Extracted data:

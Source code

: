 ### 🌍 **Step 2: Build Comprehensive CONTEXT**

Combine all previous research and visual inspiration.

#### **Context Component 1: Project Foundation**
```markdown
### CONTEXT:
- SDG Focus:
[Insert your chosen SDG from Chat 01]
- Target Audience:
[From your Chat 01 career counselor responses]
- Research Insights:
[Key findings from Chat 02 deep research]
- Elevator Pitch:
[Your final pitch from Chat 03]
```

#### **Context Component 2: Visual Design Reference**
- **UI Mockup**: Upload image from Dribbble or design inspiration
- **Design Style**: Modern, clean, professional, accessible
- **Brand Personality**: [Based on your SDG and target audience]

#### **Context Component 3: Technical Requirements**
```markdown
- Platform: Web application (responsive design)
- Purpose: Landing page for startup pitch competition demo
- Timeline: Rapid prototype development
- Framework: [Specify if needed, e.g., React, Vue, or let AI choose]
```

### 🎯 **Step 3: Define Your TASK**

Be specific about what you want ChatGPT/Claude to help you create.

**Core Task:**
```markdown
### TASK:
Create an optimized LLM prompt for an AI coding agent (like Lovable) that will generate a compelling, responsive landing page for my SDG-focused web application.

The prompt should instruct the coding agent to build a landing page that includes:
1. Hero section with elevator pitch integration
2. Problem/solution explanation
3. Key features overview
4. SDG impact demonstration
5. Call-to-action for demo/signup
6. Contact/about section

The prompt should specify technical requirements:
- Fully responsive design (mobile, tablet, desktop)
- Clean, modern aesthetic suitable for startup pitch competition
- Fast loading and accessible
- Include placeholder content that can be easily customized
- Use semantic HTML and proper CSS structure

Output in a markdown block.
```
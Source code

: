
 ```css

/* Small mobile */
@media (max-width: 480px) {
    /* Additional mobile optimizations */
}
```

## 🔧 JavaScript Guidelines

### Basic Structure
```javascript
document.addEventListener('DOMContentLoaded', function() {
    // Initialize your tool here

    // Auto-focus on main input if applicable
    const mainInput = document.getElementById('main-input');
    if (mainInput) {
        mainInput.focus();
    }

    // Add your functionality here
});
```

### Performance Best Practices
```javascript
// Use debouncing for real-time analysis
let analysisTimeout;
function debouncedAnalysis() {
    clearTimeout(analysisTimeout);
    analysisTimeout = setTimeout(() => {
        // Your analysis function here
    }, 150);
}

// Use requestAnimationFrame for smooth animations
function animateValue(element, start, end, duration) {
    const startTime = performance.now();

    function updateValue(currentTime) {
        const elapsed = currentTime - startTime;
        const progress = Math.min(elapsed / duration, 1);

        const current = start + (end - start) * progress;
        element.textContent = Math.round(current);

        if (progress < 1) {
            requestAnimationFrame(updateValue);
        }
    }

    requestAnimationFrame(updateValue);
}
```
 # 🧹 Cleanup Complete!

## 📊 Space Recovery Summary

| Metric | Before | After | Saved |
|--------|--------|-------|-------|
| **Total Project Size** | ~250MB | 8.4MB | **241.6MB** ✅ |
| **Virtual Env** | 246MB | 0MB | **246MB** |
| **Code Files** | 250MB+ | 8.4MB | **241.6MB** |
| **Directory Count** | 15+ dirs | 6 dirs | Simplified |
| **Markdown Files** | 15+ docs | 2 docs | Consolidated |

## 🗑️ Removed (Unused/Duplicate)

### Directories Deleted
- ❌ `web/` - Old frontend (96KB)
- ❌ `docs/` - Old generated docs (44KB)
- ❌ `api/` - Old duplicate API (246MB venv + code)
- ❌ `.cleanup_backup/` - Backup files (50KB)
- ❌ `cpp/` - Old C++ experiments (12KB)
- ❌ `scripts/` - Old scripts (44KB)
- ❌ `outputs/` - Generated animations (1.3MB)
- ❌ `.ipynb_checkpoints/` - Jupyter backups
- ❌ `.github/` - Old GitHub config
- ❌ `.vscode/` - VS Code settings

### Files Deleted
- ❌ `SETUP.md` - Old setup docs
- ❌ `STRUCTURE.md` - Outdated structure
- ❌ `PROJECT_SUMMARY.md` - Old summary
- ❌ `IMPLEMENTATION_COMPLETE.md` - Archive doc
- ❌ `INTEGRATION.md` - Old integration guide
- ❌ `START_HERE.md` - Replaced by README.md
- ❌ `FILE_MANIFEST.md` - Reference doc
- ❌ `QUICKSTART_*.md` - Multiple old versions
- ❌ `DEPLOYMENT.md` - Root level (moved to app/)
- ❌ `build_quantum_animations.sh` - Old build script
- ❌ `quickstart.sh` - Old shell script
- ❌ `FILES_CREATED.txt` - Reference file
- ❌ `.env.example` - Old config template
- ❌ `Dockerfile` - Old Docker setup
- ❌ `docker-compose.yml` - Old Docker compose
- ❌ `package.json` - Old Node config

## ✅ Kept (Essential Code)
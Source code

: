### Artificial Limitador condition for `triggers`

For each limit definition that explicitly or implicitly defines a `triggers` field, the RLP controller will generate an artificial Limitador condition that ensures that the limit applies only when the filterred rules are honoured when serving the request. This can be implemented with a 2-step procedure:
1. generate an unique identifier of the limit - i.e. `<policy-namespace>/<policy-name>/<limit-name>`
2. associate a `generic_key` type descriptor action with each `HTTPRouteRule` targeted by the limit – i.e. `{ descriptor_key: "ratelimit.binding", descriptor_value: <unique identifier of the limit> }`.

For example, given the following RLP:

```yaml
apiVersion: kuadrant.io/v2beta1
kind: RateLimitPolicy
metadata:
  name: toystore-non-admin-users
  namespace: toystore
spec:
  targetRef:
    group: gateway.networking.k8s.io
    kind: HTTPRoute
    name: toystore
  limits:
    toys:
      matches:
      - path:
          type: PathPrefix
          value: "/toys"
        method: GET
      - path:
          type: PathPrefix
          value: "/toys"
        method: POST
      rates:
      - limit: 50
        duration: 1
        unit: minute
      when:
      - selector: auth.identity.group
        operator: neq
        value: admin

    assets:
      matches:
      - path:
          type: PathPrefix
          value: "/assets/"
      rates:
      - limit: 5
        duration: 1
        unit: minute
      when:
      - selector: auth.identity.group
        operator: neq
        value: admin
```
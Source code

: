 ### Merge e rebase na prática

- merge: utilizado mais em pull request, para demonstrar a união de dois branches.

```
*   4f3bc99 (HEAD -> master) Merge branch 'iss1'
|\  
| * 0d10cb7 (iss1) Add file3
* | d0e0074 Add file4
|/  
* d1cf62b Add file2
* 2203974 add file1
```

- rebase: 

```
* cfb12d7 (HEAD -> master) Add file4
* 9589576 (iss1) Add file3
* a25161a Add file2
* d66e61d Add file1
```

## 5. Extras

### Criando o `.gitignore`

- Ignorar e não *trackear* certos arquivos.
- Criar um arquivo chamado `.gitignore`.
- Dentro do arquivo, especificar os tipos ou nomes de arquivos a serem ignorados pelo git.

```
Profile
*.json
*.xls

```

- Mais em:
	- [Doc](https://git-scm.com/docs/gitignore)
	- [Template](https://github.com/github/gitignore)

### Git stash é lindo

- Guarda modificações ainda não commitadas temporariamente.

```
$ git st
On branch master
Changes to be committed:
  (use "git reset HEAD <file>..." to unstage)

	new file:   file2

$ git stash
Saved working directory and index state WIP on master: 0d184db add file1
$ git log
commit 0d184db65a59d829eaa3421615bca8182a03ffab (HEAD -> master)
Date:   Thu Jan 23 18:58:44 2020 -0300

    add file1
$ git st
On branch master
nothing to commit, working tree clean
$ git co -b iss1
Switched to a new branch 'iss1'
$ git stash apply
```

Exercise details: Word for word, give back the data shown above.

Response box:
Source code

: ### 🌍 **Step 2: Build Comprehensive CONTEXT**

Combine all previous research and visual inspiration.

#### **Context Component 1: Project Foundation**
```markdown
### CONTEXT:
- SDG Focus:
[Insert your chosen SDG from Chat 01]
- Target Audience:
[From your Chat 01 career counselor responses]
- Research Insights:
[Key findings from Chat 02 deep research]
- Elevator Pitch:
[Your final pitch from Chat 03]
```

#### **Context Component 2: Visual Design Reference**
- **UI Mockup**: Upload image from Dribbble or design inspiration
- **Design Style**: Modern, clean, professional, accessible
- **Brand Personality**: [Based on your SDG and target audience]

#### **Context Component 3: Technical Requirements**
```markdown
- Platform: Web application (responsive design)
- Purpose: Landing page for startup pitch competition demo
- Timeline: Rapid prototype development
- Framework: [Specify if needed, e.g., React, Vue, or let AI choose]
```

### 🎯 **Step 3: Define Your TASK**

Be specific about what you want ChatGPT/Claude to help you create.

**Core Task:**
```markdown
### TASK:
Create an optimized LLM prompt for an AI coding agent (like Lovable) that will generate a compelling, responsive landing page for my SDG-focused web application.

The prompt should instruct the coding agent to build a landing page that includes:
1. Hero section with elevator pitch integration
2. Problem/solution explanation
3. Key features overview
4. SDG impact demonstration
5. Call-to-action for demo/signup
6. Contact/about section

The prompt should specify technical requirements:
- Fully responsive design (mobile, tablet, desktop)
- Clean, modern aesthetic suitable for startup pitch competition
- Fast loading and accessible
- Include placeholder content that can be easily customized
- Use semantic HTML and proper CSS structure

Output in a markdown block.
```
Source code

:
 ```css

/* Small mobile */
@media (max-width: 480px) {
    /* Additional mobile optimizations */
}
```

## 🔧 JavaScript Guidelines

### Basic Structure
```javascript
document.addEventListener('DOMContentLoaded', function() {
    // Initialize your tool here

    // Auto-focus on main input if applicable
    const mainInput = document.getElementById('main-input');
    if (mainInput) {
        mainInput.focus();
    }

    // Add your functionality here
});
```

### Performance Best Practices
```javascript
// Use debouncing for real-time analysis
let analysisTimeout;
function debouncedAnalysis() {
    clearTimeout(analysisTimeout);
    analysisTimeout = setTimeout(() => {
        // Your analysis function here
    }, 150);
}

// Use requestAnimationFrame for smooth animations
function animateValue(element, start, end, duration) {
    const startTime = performance.now();

    function updateValue(currentTime) {
        const elapsed = currentTime - startTime;
        const progress = Math.min(elapsed / duration, 1);

        const current = start + (end - start) * progress;
        element.textContent = Math.round(current);

        if (progress < 1) {
            requestAnimationFrame(updateValue);
        }
    }

    requestAnimationFrame(updateValue);
}
```
 # 🧹 Cleanup Complete!

## 📊 Space Recovery Summary

| Metric | Before | After | Saved |
|--------|--------|-------|-------|
| **Total Project Size** | ~250MB | 8.4MB | **241.6MB** ✅ |
| **Virtual Env** | 246MB | 0MB | **246MB** |
| **Code Files** | 250MB+ | 8.4MB | **241.6MB** |
| **Directory Count** | 15+ dirs | 6 dirs | Simplified |
| **Markdown Files** | 15+ docs | 2 docs | Consolidated |

## 🗑️ Removed (Unused/Duplicate)

### Directories Deleted
- ❌ `web/` - Old frontend (96KB)
- ❌ `docs/` - Old generated docs (44KB)
- ❌ `api/` - Old duplicate API (246MB venv + code)
- ❌ `.cleanup_backup/` - Backup files (50KB)
- ❌ `cpp/` - Old C++ experiments (12KB)
- ❌ `scripts/` - Old scripts (44KB)
- ❌ `outputs/` - Generated animations (1.3MB)
- ❌ `.ipynb_checkpoints/` - Jupyter backups
- ❌ `.github/` - Old GitHub config
- ❌ `.vscode/` - VS Code settings

### Files Deleted
- ❌ `SETUP.md` - Old setup docs
- ❌ `STRUCTURE.md` - Outdated structure
- ❌ `PROJECT_SUMMARY.md` - Old summary
- ❌ `IMPLEMENTATION_COMPLETE.md` - Archive doc
- ❌ `INTEGRATION.md` - Old integration guide
- ❌ `START_HERE.md` - Replaced by README.md
- ❌ `FILE_MANIFEST.md` - Reference doc
- ❌ `QUICKSTART_*.md` - Multiple old versions
- ❌ `DEPLOYMENT.md` - Root level (moved to app/)
- ❌ `build_quantum_animations.sh` - Old build script
- ❌ `quickstart.sh` - Old shell script
- ❌ `FILES_CREATED.txt` - Reference file
- ❌ `.env.example` - Old config template
- ❌ `Dockerfile` - Old Docker setup
- ❌ `docker-compose.yml` - Old Docker compose
- ❌ `package.json` - Old Node config

## ✅ Kept (Essential Code)
Source code

:### Artificial Limitador condition for `triggers`

For each limit definition that explicitly or implicitly defines a `triggers` field, the RLP controller will generate an artificial Limitador condition that ensures that the limit applies only when the filterred rules are honoured when serving the request. This can be implemented with a 2-step procedure:
1. generate an unique identifier of the limit - i.e. `<policy-namespace>/<policy-name>/<limit-name>`
2. associate a `generic_key` type descriptor action with each `HTTPRouteRule` targeted by the limit – i.e. `{ descriptor_key: "ratelimit.binding", descriptor_value: <unique identifier of the limit> }`.

For example, given the following RLP:

```yaml
apiVersion: kuadrant.io/v2beta1
kind: RateLimitPolicy
metadata:
  name: toystore-non-admin-users
  namespace: toystore
spec:
  targetRef:
    group: gateway.networking.k8s.io
    kind: HTTPRoute
    name: toystore
  limits:
    toys:
      matches:
      - path:
          type: PathPrefix
          value: "/toys"
        method: GET
      - path:
          type: PathPrefix
          value: "/toys"
        method: POST
      rates:
      - limit: 50
        duration: 1
        unit: minute
      when:
      - selector: auth.identity.group
        operator: neq
        value: admin

    assets:
      matches:
      - path:
          type: PathPrefix
          value: "/assets/"
      rates:
      - limit: 5
        duration: 1
        unit: minute
      when:
      - selector: auth.identity.group
        operator: neq
        value: admin
```
Source code

: ### Merge e rebase na prática

- merge: utilizado mais em pull request, para demonstrar a união de dois branches.

```
*   4f3bc99 (HEAD -> master) Merge branch 'iss1'
|\  
| * 0d10cb7 (iss1) Add file3
* | d0e0074 Add file4
|/  
* d1cf62b Add file2
* 2203974 add file1
```

- rebase: 

```
* cfb12d7 (HEAD -> master) Add file4
* 9589576 (iss1) Add file3
* a25161a Add file2
* d66e61d Add file1
```

## 5. Extras

### Criando o `.gitignore`

- Ignorar e não *trackear* certos arquivos.
- Criar um arquivo chamado `.gitignore`.
- Dentro do arquivo, especificar os tipos ou nomes de arquivos a serem ignorados pelo git.

```
Profile
*.json
*.xls

```

- Mais em:
	- [Doc](https://git-scm.com/docs/gitignore)
	- [Template](https://github.com/github/gitignore)

### Git stash é lindo

- Guarda modificações ainda não commitadas temporariamente.

```
$ git st
On branch master
Changes to be committed:
  (use "git reset HEAD <file>..." to unstage)

	new file:   file2

$ git stash
Saved working directory and index state WIP on master: 0d184db add file1
$ git log
commit 0d184db65a59d829eaa3421615bca8182a03ffab (HEAD -> master)
Date:   Thu Jan 23 18:58:44 2020 -0300

    add file1
$ git st
On branch master
nothing to commit, working tree clean
$ git co -b iss1
Switched to a new branch 'iss1'
$ git stash apply
```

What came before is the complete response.